* Try it *
Copy all of the records exactly.

Dataset records
________

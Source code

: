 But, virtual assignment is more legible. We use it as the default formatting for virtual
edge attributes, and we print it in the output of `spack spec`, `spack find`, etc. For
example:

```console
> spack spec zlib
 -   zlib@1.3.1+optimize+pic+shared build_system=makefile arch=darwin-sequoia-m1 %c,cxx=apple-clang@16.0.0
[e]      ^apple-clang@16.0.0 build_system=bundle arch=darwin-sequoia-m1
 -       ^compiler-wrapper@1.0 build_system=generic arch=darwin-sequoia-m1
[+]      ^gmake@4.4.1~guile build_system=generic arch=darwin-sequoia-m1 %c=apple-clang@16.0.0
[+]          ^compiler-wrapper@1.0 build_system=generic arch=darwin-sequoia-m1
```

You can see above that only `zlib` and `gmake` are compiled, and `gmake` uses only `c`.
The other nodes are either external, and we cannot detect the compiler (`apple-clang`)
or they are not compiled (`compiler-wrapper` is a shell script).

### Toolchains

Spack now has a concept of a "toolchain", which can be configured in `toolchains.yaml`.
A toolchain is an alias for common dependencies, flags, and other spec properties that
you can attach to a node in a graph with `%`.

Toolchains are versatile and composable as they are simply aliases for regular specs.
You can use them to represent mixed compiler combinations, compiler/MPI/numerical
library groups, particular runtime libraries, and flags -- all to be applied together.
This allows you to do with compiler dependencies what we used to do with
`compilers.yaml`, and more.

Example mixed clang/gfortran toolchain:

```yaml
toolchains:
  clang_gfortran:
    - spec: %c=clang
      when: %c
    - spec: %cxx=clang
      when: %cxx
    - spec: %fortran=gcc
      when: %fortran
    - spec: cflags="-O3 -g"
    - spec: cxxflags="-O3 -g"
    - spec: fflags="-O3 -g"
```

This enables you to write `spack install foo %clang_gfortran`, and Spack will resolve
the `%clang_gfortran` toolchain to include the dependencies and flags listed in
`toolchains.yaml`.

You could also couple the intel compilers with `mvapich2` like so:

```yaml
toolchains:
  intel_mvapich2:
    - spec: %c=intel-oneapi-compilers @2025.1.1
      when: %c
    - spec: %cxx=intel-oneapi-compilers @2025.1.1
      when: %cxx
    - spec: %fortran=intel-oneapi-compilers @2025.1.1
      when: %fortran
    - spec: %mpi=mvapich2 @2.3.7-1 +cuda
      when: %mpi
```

________

* Your solution *
Source code

: But, virtual assignment is more legible. We use it as the default formatting for virtual
edge attributes, and we print it in the output of `spack spec`, `spack find`, etc. For
example:

```console
> spack spec zlib
 -   zlib@1.3.1+optimize+pic+shared build_system=makefile arch=darwin-sequoia-m1 %c,cxx=apple-clang@16.0.0
[e]      ^apple-clang@16.0.0 build_system=bundle arch=darwin-sequoia-m1
 -       ^compiler-wrapper@1.0 build_system=generic arch=darwin-sequoia-m1
[+]      ^gmake@4.4.1~guile build_system=generic arch=darwin-sequoia-m1 %c=apple-clang@16.0.0
[+]          ^compiler-wrapper@1.0 build_system=generic arch=darwin-sequoia-m1
```

You can see above that only `zlib` and `gmake` are compiled, and `gmake` uses only `c`.
The other nodes are either external, and we cannot detect the compiler (`apple-clang`)
or they are not compiled (`compiler-wrapper` is a shell script).

### Toolchains

Spack now has a concept of a "toolchain", which can be configured in `toolchains.yaml`.
A toolchain is an alias for common dependencies, flags, and other spec properties that
you can attach to a node in a graph with `%`.

Toolchains are versatile and composable as they are simply aliases for regular specs.
You can use them to represent mixed compiler combinations, compiler/MPI/numerical
library groups, particular runtime libraries, and flags -- all to be applied together.
This allows you to do with compiler dependencies what we used to do with
`compilers.yaml`, and more.

Example mixed clang/gfortran toolchain:

```yaml
toolchains:
  clang_gfortran:
    - spec: %c=clang
      when: %c
    - spec: %cxx=clang
      when: %cxx
    - spec: %fortran=gcc
      when: %fortran
    - spec: cflags="-O3 -g"
    - spec: cxxflags="-O3 -g"
    - spec: fflags="-O3 -g"
```

This enables you to write `spack install foo %clang_gfortran`, and Spack will resolve
the `%clang_gfortran` toolchain to include the dependencies and flags listed in
`toolchains.yaml`.

You could also couple the intel compilers with `mvapich2` like so:

```yaml
toolchains:
  intel_mvapich2:
    - spec: %c=intel-oneapi-compilers @2025.1.1
      when: %c
    - spec: %cxx=intel-oneapi-compilers @2025.1.1
      when: %cxx
    - spec: %fortran=intel-oneapi-compilers @2025.1.1
      when: %fortran
    - spec: %mpi=mvapich2 @2.3.7-1 +cuda
      when: %mpi
```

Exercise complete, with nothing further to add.